Rupanya Agen Julian.
Charles hampir saja melempar Julian dengan pot kaktus – pot kaktus kesayangan Nadine, karena membuatnya benar-benar berdebar-debar. Lagi-lagi, Nadine tertawa geli melihat ekspresi Charles. Sangat, sangat lucu.
Julian – atau Agen Julian dalam kartu pengenalnya – dari segi wajah dan sifat merupakan sangat kebalikan dari Charles. Wajahnya serius dan misterius. Tidak banyak bicara dan elegan, selalu berhati-hati dalam pengintaian. Selalu siap meng-cover Agen Charles ketika penyamaran mereka sebagai tukang ledeng Pusat Maritim Negara hampir terbongkar. Sepertinya kali ini Julian agak was-was dan cemas juga, mengingat lawan kali ini bukanlah sekedar menteri korupsi atau penyelundup terumbu karang langka, melainkan seorang bos obat-obatan terlarang dengan jaringan setengah dunia.
“Bagaimana?” sepatah pertanyaan dari Julian, sepotong kata yang menuntut banyak jawaban.

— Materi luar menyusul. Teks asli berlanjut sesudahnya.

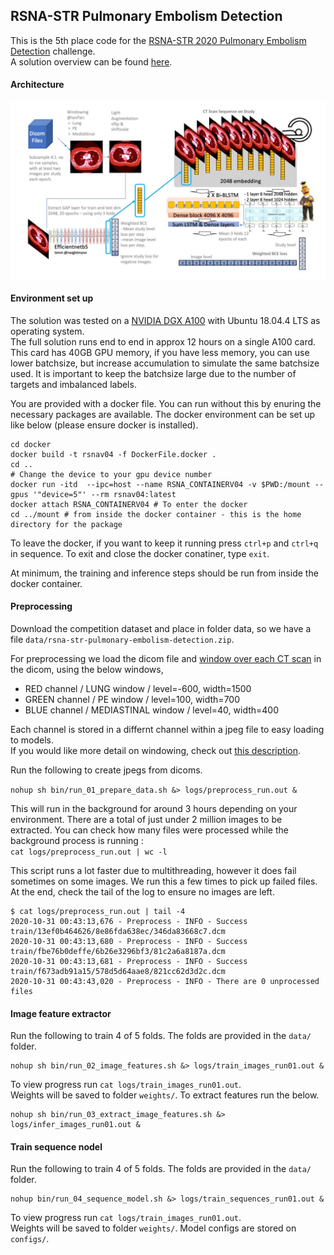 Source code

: ## RSNA-STR Pulmonary Embolism Detection

This is the 5th place code for the [RSNA-STR 2020 Pulmonary Embolism Detection](https://www.kaggle.com/c/rsna-str-pulmonary-embolism-detection) challenge.   
A solution overview can be found [here](https://www.kaggle.com/c/rsna-str-pulmonary-embolism-detection/discussion/193475).   

#### Architecture

![](docs/architecture.jpg?raw=true "Optional Title")

#### Environment set up

The solution was tested on a [NVIDIA DGX A100](https://www.nvidia.com/en-us/data-center/dgx-a100/) with Ubuntu 18.04.4 LTS as operating system.   
The full solution runs end to end in approx 12 hours on a single A100 card. 
This card has 40GB GPU memory, if you have less memory, you can use lower batchsize, but increase accumulation to simulate the same batchsize used. 
It is important to keep the batchsize large due to the number of targets and imbalanced labels.

You are provided with a docker file. You can run without this by enuring the necessary packages are available. The docker environment can be set up like below (please ensure docker is installed).  
```
cd docker
docker build -t rsnav04 -f DockerFile.docker .
cd ..
# Change the device to your gpu device number
docker run -itd  --ipc=host --name RSNA_CONTAINERV04 -v $PWD:/mount --gpus '"device=5"' --rm rsnav04:latest 
docker attach RSNA_CONTAINERV04 # To enter the docker
cd ../mount # from inside the docker container - this is the home directory for the package
```

To leave the docker, if you want to keep it running press `ctrl+p` and `ctrl+q` in sequence. To exit and close the docker conatiner, type `exit`.   
  
At minimum, the training and inference steps should be run from inside the docker container.  

#### Preprocessing

Download the competition dataset and place in folder data, so we have a file `data/rsna-str-pulmonary-embolism-detection.zip`.  
  
For preprocessing we load the dicom file and [window over each CT scan](https://github.com/darraghdog/rsnastr/blob/948d190422e4847229145ccfb09ad1d69ab6530c/preprocessing/dicom_to_jpeg.py#L32-L75) in the dicom, using the below windows,   
   
- RED channel / LUNG window / level=-600, width=1500  
- GREEN channel / PE window / level=100, width=700  
- BLUE channel / MEDIASTINAL window / level=40, width=400  
   
Each channel is stored in a differnt channel within a jpeg file to easy loading to models.  
If you would like more detail on windowing, check out [this description](https://www.kaggle.com/c/rsna-str-pulmonary-embolism-detection/discussion/182930).

Run the following to create jpegs from dicoms. 

`nohup sh bin/run_01_prepare_data.sh &> logs/preprocess_run.out &`   

This will run in the background for around 3 hours depending on your environment. There are a total of just under 2 million images to be extracted. You can check how many files were processed while the background process is running :  
`cat logs/preprocess_run.out | wc -l`  

This script runs a lot faster due to multithreading, however it does fail sometimes on some images. We run this a few times to pick up failed files. At the end, check the tail of the log to ensure no images are left.   
```
$ cat logs/preprocess_run.out | tail -4
2020-10-31 00:43:13,676 - Preprocess - INFO - Success train/13ef0b464626/8e86fda638ec/346da83668c7.dcm
2020-10-31 00:43:13,680 - Preprocess - INFO - Success train/fbe76b0deffe/6b26e3296bf3/81c2a6a8187a.dcm
2020-10-31 00:43:13,681 - Preprocess - INFO - Success train/f673adb91a15/578d5d64aae8/821cc62d3d2c.dcm
2020-10-31 00:43:43,020 - Preprocess - INFO - There are 0 unprocessed files
```

#### Image feature extractor
   
Run the following to train 4 of 5 folds. The folds are provided in the `data/` folder.  
```
nohup sh bin/run_02_image_features.sh &> logs/train_images_run01.out &
```
   
To view progress run `cat logs/train_images_run01.out`.   
Weights will be saved to folder `weights/`. To extract features run the below.  
```
nohup sh bin/run_03_extract_image_features.sh &> logs/infer_images_run01.out &
```

#### Train sequence nodel
   
Run the following to train 4 of 5 folds. The folds are provided in the `data/` folder.  
```
nohup bin/run_04_sequence_model.sh &> logs/train_sequences_run01.out &
```
To view progress run `cat logs/train_images_run01.out`.   
Weights will be saved to folder `weights/`. Model configs are stored on `configs/`.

“Oke,” hanya itu jawaban dari Charles, sambil masih membaca The Catcher in the Rye. Nadine menggembungkan pipinya, menahan tawa, dia yakin Julian akan kesal sekali dengan jawaban yang seadanya. Hidup Nadine yang seharusnya penuh debaran karena hidup dengan seorang agen yang harusnya penuh rahasia yang mesti dirahasiakan, seakan menjadi penuh lelucon karena sifat dan ekspresi Charles yang polos. Julian mendelik ke arah Nadine, yang seakan mengerti, lalu permisi ke belakang, untuk menyiapkan teh dan kue.
“Bagaimana?” tanya Julian, lagi. Kali ini dengan penuh penekanan, tatapan yang mengintimidasi, dan suara yang lebih direndahkan.
Charles menghela napas, merasa bacaannya terganggu. “Semua oke, agen Julian, bos narkotika sudah akan datang, mungkin sore atau…….. masuklah ke belakang, agen Julian, tolong jaga Nadine,” tiba-tiba Charles mendengar suara halus mobil terparkir di depan tokonya.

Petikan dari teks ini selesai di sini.